Using the records provided below, locate and copy each line that contains the word "services".
^^^^^^^^
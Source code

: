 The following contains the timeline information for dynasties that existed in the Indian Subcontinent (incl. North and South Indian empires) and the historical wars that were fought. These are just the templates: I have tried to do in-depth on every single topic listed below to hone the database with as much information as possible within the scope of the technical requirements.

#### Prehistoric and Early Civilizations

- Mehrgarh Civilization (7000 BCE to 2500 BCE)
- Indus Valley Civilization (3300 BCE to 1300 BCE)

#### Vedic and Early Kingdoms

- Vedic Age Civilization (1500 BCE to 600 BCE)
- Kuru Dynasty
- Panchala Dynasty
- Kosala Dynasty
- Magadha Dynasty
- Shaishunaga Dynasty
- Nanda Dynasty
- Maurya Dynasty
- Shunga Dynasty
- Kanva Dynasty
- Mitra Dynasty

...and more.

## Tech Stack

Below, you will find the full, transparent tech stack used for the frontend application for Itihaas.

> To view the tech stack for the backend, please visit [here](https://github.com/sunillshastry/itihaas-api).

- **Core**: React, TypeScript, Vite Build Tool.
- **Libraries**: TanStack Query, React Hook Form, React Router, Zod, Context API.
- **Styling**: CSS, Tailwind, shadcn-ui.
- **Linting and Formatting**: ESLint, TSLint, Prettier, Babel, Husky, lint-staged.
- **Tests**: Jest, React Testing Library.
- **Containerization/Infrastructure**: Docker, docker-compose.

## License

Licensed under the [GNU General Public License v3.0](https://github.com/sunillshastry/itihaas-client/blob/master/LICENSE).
^^^^^^^^
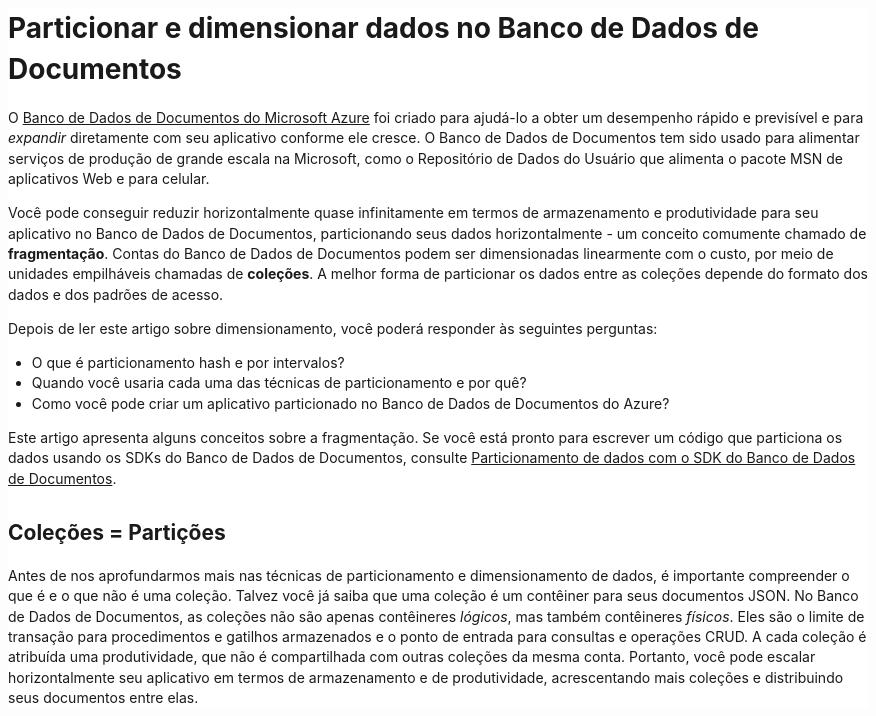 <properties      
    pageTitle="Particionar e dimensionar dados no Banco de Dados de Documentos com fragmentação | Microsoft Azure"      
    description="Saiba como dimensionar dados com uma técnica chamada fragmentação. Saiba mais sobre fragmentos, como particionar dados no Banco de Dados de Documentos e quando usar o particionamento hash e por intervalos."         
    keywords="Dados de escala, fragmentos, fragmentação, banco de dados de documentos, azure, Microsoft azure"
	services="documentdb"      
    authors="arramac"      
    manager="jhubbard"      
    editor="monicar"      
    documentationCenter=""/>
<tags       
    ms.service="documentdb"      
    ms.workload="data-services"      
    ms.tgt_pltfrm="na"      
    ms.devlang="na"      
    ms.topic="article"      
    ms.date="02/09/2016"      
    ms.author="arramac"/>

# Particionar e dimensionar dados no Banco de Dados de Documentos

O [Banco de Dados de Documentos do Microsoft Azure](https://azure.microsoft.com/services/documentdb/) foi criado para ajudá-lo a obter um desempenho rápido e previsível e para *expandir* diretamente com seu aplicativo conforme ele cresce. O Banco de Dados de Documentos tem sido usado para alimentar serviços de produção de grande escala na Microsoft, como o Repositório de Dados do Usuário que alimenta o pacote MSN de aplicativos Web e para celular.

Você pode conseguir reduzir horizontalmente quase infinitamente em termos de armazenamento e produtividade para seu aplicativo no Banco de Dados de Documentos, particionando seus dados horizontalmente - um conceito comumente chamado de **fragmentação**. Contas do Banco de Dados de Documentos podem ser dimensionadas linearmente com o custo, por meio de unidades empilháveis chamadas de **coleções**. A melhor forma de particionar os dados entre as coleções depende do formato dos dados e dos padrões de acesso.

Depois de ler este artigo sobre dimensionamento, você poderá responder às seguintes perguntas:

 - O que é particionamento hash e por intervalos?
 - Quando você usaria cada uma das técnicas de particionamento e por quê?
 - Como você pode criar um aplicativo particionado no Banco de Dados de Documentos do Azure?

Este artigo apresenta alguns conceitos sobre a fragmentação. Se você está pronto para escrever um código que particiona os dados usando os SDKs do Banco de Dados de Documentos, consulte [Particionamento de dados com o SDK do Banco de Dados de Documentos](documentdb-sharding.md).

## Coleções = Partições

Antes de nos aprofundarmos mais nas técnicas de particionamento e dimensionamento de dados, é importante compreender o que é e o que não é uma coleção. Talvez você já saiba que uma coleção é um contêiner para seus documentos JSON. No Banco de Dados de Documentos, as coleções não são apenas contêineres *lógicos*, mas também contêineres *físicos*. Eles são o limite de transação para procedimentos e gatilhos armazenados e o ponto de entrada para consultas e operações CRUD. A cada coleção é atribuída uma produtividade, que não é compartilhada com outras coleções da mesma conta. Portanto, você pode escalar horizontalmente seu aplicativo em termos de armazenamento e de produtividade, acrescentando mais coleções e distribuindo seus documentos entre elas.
^^^^^^^^
#### [Expected output]
	services="documentdb"      
    ms.workload="data-services"      
O [Banco de Dados de Documentos do Microsoft Azure](https://azure.microsoft.com/services/documentdb/) foi criado para ajudá-lo a obter um desempenho rápido e previsível e para *expandir* diretamente com seu aplicativo conforme ele cresce. O Banco de Dados de Documentos tem sido usado para alimentar serviços de produção de grande escala na Microsoft, como o Repositório de Dados do Usuário que alimenta o pacote MSN de aplicativos Web e para celular.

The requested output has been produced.